Buscando razones y principios estrictamente económicos al fenómeno que se presentaba a su vista, Vicuña muestra como Chile y sus aliados no podían aguardar ninguna ayuda eficaz del gobierno yankee. En carta a Federico Errázuriz, a la sazón ministro de Estado, le decía: «La última guerra ha producido aquí dos fenómenos extraordinarios. El 1.° es la creación de un capital de tres mil millones de pesos que ha hecho nadar, se puede decir, al Norte, en un verdadero raudal de oro. Figúrate a Santiago, que de la noche a la mañana se encontrase con doscientos o trescientos millones de pesos repartidos entre sus vecinos y te formarías una idea de la riqueza fantástica de este país y de la sed de goces y de especulaciones que esa posesión inesperada de tanto tesoro ha despertado. Pero el secreto de la situación no está en eso, ni en la abundancia del oro, sino, al contrario en que siendo todo este capital, papel moneda, cuyo único valor depende del crédito del Gobierno y de la renta pública, hay una fiebre secreta en todas las clases por conservarle a toda costa ese valor. Así es que el pensamiento de una guerra extranjera, el auxilio generoso de otro pueblo, la energía misma que pueda emplearse en sostener una teoría internacional por parte del Gobierno, espanta a todo el mundo.. Añade a esto el natural y profundo egoísmo de esta raza y la tradicional política de abstención de este país, y comprenderás que ni remotamente pasa por la imaginación de ningún hombre de Estado el hacer el menor caso de nuestras dificultades ni menos el prestarnos ningún género de auxilio.

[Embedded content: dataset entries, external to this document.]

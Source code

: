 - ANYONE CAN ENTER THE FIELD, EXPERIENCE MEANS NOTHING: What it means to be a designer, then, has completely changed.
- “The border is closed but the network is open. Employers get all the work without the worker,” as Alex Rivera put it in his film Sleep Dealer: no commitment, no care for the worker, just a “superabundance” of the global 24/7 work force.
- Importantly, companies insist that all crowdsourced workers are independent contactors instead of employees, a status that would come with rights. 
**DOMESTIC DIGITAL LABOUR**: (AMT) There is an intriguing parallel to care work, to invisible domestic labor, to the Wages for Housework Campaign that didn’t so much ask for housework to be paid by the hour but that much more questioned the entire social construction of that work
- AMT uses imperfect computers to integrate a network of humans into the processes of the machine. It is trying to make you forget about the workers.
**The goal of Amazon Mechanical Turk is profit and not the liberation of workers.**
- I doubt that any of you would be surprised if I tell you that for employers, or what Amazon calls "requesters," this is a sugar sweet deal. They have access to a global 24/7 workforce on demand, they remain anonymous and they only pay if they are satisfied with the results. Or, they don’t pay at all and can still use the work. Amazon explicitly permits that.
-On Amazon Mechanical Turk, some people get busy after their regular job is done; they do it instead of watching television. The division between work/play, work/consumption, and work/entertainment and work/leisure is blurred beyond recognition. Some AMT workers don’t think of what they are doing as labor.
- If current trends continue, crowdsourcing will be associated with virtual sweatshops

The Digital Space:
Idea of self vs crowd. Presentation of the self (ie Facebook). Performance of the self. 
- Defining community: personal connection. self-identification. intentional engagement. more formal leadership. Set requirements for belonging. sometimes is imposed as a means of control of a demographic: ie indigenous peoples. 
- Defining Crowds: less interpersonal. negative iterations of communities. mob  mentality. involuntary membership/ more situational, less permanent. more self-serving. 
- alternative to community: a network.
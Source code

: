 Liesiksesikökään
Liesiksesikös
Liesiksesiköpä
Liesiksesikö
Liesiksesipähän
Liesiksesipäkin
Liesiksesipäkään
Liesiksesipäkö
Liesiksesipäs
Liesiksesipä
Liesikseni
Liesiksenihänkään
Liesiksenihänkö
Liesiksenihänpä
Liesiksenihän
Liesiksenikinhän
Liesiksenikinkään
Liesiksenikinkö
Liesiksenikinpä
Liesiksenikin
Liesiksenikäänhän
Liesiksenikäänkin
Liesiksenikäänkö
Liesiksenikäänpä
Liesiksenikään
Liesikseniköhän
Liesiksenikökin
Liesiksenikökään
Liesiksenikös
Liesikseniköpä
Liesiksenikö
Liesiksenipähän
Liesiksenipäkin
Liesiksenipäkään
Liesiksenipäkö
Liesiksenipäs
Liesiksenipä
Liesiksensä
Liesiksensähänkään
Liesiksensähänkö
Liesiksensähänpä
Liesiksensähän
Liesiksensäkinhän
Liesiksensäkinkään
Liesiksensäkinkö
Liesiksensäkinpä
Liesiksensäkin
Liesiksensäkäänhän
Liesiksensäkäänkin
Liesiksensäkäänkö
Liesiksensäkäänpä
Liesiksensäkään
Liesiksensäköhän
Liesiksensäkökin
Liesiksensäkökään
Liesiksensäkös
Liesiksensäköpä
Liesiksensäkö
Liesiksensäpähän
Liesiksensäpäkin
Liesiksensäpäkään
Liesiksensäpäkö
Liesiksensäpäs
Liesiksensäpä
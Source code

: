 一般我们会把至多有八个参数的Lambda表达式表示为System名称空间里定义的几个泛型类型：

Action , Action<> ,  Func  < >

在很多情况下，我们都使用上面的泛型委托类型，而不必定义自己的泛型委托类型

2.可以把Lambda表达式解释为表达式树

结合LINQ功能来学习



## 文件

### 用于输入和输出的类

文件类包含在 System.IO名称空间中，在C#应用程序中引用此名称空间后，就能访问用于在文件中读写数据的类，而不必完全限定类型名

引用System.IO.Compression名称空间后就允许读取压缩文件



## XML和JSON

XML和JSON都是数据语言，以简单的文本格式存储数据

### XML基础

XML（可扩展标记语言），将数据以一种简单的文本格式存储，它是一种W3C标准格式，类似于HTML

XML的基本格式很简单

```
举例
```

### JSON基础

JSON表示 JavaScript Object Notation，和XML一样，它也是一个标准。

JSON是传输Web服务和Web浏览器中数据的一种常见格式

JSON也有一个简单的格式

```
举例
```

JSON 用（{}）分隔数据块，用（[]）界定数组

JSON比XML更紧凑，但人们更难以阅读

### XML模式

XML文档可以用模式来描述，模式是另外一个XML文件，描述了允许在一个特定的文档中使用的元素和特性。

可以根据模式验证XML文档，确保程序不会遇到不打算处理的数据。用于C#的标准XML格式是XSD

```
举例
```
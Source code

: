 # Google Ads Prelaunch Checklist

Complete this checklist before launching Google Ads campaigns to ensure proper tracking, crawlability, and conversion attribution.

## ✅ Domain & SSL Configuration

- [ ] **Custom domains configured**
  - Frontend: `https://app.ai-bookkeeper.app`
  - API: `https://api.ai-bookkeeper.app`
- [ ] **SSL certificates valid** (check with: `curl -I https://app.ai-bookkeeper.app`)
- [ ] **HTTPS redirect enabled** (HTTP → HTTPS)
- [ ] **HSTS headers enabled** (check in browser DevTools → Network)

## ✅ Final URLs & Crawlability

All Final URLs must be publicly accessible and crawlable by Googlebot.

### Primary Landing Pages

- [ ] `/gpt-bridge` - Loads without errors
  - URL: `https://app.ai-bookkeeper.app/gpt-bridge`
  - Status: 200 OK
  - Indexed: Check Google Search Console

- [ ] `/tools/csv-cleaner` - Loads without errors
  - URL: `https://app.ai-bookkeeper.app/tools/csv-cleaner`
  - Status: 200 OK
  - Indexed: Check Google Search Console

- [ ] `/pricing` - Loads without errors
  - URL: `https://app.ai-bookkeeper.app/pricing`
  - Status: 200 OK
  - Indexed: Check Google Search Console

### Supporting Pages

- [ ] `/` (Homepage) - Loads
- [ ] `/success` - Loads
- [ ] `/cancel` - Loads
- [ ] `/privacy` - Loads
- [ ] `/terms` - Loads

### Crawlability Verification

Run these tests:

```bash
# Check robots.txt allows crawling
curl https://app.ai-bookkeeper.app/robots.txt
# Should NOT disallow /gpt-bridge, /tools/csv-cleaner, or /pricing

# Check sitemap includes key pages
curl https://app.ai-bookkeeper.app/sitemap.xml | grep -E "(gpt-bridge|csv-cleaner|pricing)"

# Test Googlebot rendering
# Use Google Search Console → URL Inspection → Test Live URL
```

(Esta cuestión es la única que impera. El país está inmensamente rico pero sólo lo estará mientras haya paz. Y como la guerra equivaldría a la pérdida inmediata de estos millones de fortuna improvisada que está precisamente en manos de los Diputados, Sena-dores, Ministros de Estado, generales del ejército, banqueros y comerciantes de influencia política, es evidente que jamás harán la guerra por motivo alguno, excepto el de ganar más dinero».

Y añadía estas otras observaciones no menos exactas: «Ahora bien, el comercio es el único vehículo por el cual los países de Europa llegan a conocernos y a apreciarnos., Nunca han dejado de mirarnos como remotas factorías de comercio como las de la India o la isla de Java. Nuestras instituciones y nuestra condición social les importan un bledo. Lo único que preguntan es por el clima, por las frutas, por las mujeres, por los caballos. Pero sobre gobierno, principios, adelantos morales, etc., no se cuidan, porque creen que no tenemos nada de eso, o no les importa que lo tengamos. Lo único que les importa es que seamos buenos consumidores y que tengamos retornos para pagar los consumos.
Vicuña Mackenna advertía, con visión penetradora, la lucha de clases y de intereses y todos los signos característicos del imperialismo yankee en sus futuras etapas.